## Task directions
Would you restate the full listing word for word and omit its pictures?

## Source information
BEGIN
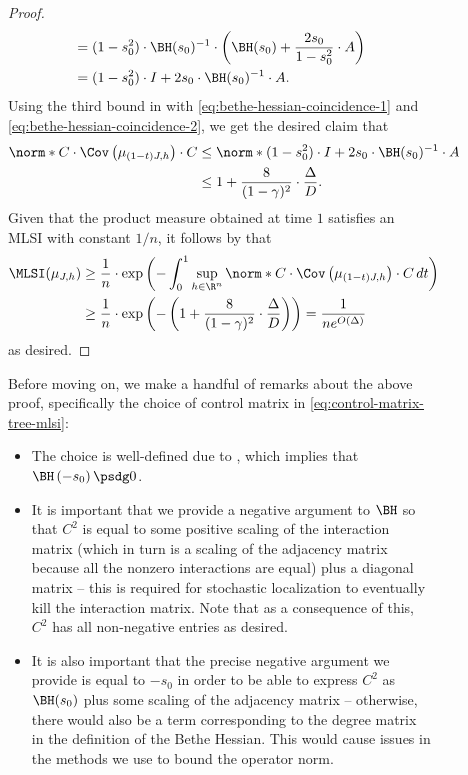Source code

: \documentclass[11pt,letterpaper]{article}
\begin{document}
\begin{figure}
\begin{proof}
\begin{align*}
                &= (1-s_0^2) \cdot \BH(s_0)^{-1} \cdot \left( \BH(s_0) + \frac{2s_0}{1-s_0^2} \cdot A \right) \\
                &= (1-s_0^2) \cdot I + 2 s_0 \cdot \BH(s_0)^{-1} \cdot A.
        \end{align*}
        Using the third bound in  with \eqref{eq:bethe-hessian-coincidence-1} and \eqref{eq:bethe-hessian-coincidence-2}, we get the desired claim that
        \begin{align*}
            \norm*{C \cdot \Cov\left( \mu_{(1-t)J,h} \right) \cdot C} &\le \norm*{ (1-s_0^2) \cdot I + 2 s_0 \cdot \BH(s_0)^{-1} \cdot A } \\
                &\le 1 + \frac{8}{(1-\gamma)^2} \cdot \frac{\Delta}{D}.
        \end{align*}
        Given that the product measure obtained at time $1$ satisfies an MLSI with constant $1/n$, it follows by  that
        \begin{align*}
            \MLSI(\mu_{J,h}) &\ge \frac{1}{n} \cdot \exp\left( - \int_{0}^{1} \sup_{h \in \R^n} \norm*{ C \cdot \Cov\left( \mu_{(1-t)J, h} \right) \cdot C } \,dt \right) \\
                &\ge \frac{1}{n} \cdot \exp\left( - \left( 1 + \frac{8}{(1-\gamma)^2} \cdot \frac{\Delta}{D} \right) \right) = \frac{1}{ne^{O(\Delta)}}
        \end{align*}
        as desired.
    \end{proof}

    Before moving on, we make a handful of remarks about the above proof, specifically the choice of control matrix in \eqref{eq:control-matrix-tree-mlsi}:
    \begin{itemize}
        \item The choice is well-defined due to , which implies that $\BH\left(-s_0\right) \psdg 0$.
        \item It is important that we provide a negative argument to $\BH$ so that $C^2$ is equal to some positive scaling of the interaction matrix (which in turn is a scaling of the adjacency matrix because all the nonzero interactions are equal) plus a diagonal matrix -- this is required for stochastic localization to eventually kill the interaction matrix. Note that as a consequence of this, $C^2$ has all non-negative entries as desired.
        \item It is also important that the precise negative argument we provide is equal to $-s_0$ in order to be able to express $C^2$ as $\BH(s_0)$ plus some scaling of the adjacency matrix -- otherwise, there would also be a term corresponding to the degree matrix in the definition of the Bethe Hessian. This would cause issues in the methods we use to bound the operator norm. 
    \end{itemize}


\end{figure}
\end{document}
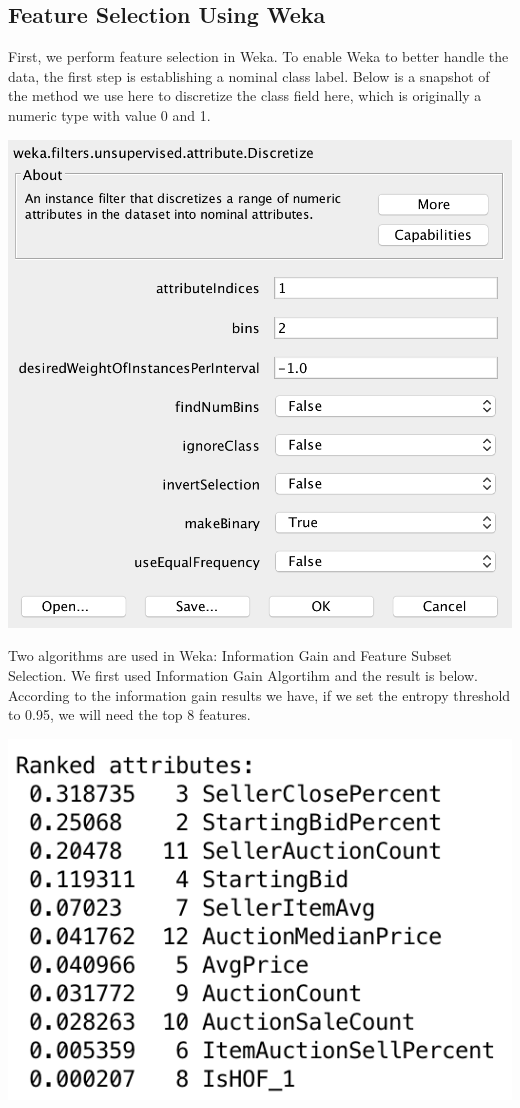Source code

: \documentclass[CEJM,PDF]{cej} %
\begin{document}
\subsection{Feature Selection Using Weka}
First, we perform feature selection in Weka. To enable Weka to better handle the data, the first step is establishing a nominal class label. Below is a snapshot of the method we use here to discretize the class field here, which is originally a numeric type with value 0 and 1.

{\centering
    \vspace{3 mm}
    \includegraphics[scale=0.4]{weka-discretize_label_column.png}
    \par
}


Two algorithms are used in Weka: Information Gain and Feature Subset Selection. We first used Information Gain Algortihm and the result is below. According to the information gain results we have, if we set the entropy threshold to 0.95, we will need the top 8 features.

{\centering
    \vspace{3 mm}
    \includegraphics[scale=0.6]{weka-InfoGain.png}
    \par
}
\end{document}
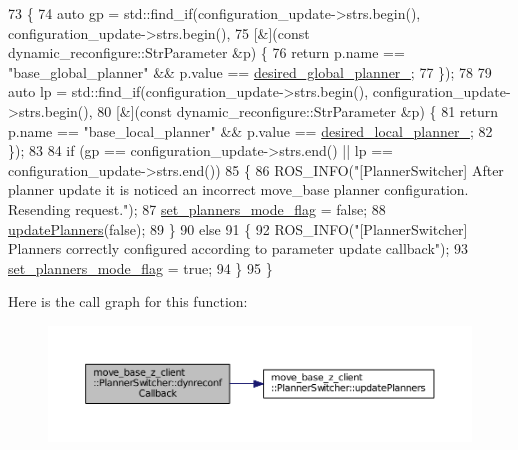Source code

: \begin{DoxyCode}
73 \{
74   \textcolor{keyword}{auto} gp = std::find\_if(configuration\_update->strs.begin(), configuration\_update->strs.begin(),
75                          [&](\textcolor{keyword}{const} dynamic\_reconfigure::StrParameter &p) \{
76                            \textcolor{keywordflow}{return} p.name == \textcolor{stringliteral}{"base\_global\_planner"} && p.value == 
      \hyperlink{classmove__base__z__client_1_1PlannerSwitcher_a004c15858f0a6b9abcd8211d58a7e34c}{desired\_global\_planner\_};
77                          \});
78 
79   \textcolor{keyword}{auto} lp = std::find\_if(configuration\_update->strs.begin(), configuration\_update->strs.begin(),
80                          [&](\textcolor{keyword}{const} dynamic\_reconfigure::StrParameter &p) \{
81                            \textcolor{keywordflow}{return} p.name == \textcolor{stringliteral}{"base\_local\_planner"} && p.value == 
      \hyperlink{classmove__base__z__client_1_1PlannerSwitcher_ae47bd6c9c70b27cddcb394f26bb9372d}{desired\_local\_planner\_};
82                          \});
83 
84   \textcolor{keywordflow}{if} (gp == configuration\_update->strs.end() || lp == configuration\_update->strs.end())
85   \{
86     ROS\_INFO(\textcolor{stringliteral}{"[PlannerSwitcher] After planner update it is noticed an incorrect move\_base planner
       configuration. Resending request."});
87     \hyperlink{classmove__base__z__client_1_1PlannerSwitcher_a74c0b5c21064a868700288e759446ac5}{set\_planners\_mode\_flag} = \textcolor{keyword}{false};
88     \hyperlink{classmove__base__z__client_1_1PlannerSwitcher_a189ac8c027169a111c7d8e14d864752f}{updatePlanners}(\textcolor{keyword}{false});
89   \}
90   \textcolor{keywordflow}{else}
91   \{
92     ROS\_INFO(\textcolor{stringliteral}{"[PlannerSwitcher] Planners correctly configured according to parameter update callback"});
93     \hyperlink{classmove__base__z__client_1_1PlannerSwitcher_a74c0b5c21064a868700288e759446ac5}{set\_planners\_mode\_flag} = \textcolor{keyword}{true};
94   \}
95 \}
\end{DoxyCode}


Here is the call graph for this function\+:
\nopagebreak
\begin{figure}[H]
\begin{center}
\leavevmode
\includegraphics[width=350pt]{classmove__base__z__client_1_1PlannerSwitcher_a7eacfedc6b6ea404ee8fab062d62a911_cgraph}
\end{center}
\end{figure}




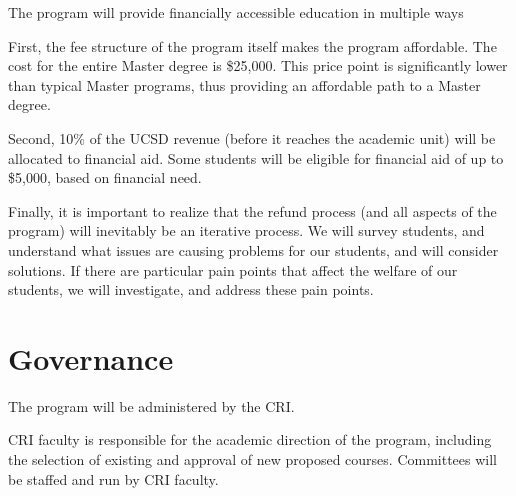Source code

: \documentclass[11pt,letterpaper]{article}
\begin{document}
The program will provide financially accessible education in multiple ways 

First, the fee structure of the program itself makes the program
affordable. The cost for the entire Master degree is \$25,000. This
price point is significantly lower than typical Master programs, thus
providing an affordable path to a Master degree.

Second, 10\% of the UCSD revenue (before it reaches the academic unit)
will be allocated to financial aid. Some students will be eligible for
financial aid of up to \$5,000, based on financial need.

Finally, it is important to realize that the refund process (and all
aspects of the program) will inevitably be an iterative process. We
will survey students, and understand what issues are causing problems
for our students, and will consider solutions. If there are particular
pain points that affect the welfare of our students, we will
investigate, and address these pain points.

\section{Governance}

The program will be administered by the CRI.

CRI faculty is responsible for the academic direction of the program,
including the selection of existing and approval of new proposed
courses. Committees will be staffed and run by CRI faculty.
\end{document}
END
## Solution to the exercise
Source code

: \documentclass[11pt,letterpaper]{article}
\begin{document}
\begin{figure}
\begin{proof}
\begin{align*}
                &= (1-s_0^2) \cdot \BH(s_0)^{-1} \cdot \left( \BH(s_0) + \frac{2s_0}{1-s_0^2} \cdot A \right) \\
                &= (1-s_0^2) \cdot I + 2 s_0 \cdot \BH(s_0)^{-1} \cdot A.
        \end{align*}
        Using the third bound in  with \eqref{eq:bethe-hessian-coincidence-1} and \eqref{eq:bethe-hessian-coincidence-2}, we get the desired claim that
        \begin{align*}
            \norm*{C \cdot \Cov\left( \mu_{(1-t)J,h} \right) \cdot C} &\le \norm*{ (1-s_0^2) \cdot I + 2 s_0 \cdot \BH(s_0)^{-1} \cdot A } \\
                &\le 1 + \frac{8}{(1-\gamma)^2} \cdot \frac{\Delta}{D}.
        \end{align*}
        Given that the product measure obtained at time $1$ satisfies an MLSI with constant $1/n$, it follows by  that
        \begin{align*}
            \MLSI(\mu_{J,h}) &\ge \frac{1}{n} \cdot \exp\left( - \int_{0}^{1} \sup_{h \in \R^n} \norm*{ C \cdot \Cov\left( \mu_{(1-t)J, h} \right) \cdot C } \,dt \right) \\
                &\ge \frac{1}{n} \cdot \exp\left( - \left( 1 + \frac{8}{(1-\gamma)^2} \cdot \frac{\Delta}{D} \right) \right) = \frac{1}{ne^{O(\Delta)}}
        \end{align*}
        as desired.
    \end{proof}

    Before moving on, we make a handful of remarks about the above proof, specifically the choice of control matrix in \eqref{eq:control-matrix-tree-mlsi}:
    \begin{itemize}
        \item The choice is well-defined due to , which implies that $\BH\left(-s_0\right) \psdg 0$.
        \item It is important that we provide a negative argument to $\BH$ so that $C^2$ is equal to some positive scaling of the interaction matrix (which in turn is a scaling of the adjacency matrix because all the nonzero interactions are equal) plus a diagonal matrix -- this is required for stochastic localization to eventually kill the interaction matrix. Note that as a consequence of this, $C^2$ has all non-negative entries as desired.
        \item It is also important that the precise negative argument we provide is equal to $-s_0$ in order to be able to express $C^2$ as $\BH(s_0)$ plus some scaling of the adjacency matrix -- otherwise, there would also be a term corresponding to the degree matrix in the definition of the Bethe Hessian. This would cause issues in the methods we use to bound the operator norm. 
    \end{itemize}


\end{figure}
\end{document}
Source code

: \documentclass[CEJM,PDF]{cej} %
\begin{document}
\subsection{Feature Selection Using Weka}
First, we perform feature selection in Weka. To enable Weka to better handle the data, the first step is establishing a nominal class label. Below is a snapshot of the method we use here to discretize the class field here, which is originally a numeric type with value 0 and 1.

{\centering
    \vspace{3 mm}
    \includegraphics[scale=0.4]{weka-discretize_label_column.png}
    \par
}


Two algorithms are used in Weka: Information Gain and Feature Subset Selection. We first used Information Gain Algortihm and the result is below. According to the information gain results we have, if we set the entropy threshold to 0.95, we will need the top 8 features.

{\centering
    \vspace{3 mm}
    \includegraphics[scale=0.6]{weka-InfoGain.png}
    \par
}
\end{document}
Source code

: \begin{DoxyCode}
73 \{
74   \textcolor{keyword}{auto} gp = std::find\_if(configuration\_update->strs.begin(), configuration\_update->strs.begin(),
75                          [&](\textcolor{keyword}{const} dynamic\_reconfigure::StrParameter &p) \{
76                            \textcolor{keywordflow}{return} p.name == \textcolor{stringliteral}{"base\_global\_planner"} && p.value == 
      \hyperlink{classmove__base__z__client_1_1PlannerSwitcher_a004c15858f0a6b9abcd8211d58a7e34c}{desired\_global\_planner\_};
77                          \});
78 
79   \textcolor{keyword}{auto} lp = std::find\_if(configuration\_update->strs.begin(), configuration\_update->strs.begin(),
80                          [&](\textcolor{keyword}{const} dynamic\_reconfigure::StrParameter &p) \{
81                            \textcolor{keywordflow}{return} p.name == \textcolor{stringliteral}{"base\_local\_planner"} && p.value == 
      \hyperlink{classmove__base__z__client_1_1PlannerSwitcher_ae47bd6c9c70b27cddcb394f26bb9372d}{desired\_local\_planner\_};
82                          \});
83 
84   \textcolor{keywordflow}{if} (gp == configuration\_update->strs.end() || lp == configuration\_update->strs.end())
85   \{
86     ROS\_INFO(\textcolor{stringliteral}{"[PlannerSwitcher] After planner update it is noticed an incorrect move\_base planner
       configuration. Resending request."});
87     \hyperlink{classmove__base__z__client_1_1PlannerSwitcher_a74c0b5c21064a868700288e759446ac5}{set\_planners\_mode\_flag} = \textcolor{keyword}{false};
88     \hyperlink{classmove__base__z__client_1_1PlannerSwitcher_a189ac8c027169a111c7d8e14d864752f}{updatePlanners}(\textcolor{keyword}{false});
89   \}
90   \textcolor{keywordflow}{else}
91   \{
92     ROS\_INFO(\textcolor{stringliteral}{"[PlannerSwitcher] Planners correctly configured according to parameter update callback"});
93     \hyperlink{classmove__base__z__client_1_1PlannerSwitcher_a74c0b5c21064a868700288e759446ac5}{set\_planners\_mode\_flag} = \textcolor{keyword}{true};
94   \}
95 \}
\end{DoxyCode}


Here is the call graph for this function\+:
\nopagebreak
\begin{figure}[H]
\begin{center}
\leavevmode
\includegraphics[width=350pt]{classmove__base__z__client_1_1PlannerSwitcher_a7eacfedc6b6ea404ee8fab062d62a911_cgraph}
\end{center}
\end{figure}




Source code

: \documentclass[11pt,letterpaper]{article}
\begin{document}
The program will provide financially accessible education in multiple ways 

First, the fee structure of the program itself makes the program
affordable. The cost for the entire Master degree is \$25,000. This
price point is significantly lower than typical Master programs, thus
providing an affordable path to a Master degree.

Second, 10\% of the UCSD revenue (before it reaches the academic unit)
will be allocated to financial aid. Some students will be eligible for
financial aid of up to \$5,000, based on financial need.

Finally, it is important to realize that the refund process (and all
aspects of the program) will inevitably be an iterative process. We
will survey students, and understand what issues are causing problems
for our students, and will consider solutions. If there are particular
pain points that affect the welfare of our students, we will
investigate, and address these pain points.

\section{Governance}

The program will be administered by the CRI.

CRI faculty is responsible for the academic direction of the program,
including the selection of existing and approval of new proposed
courses. Committees will be staffed and run by CRI faculty.
\end{document}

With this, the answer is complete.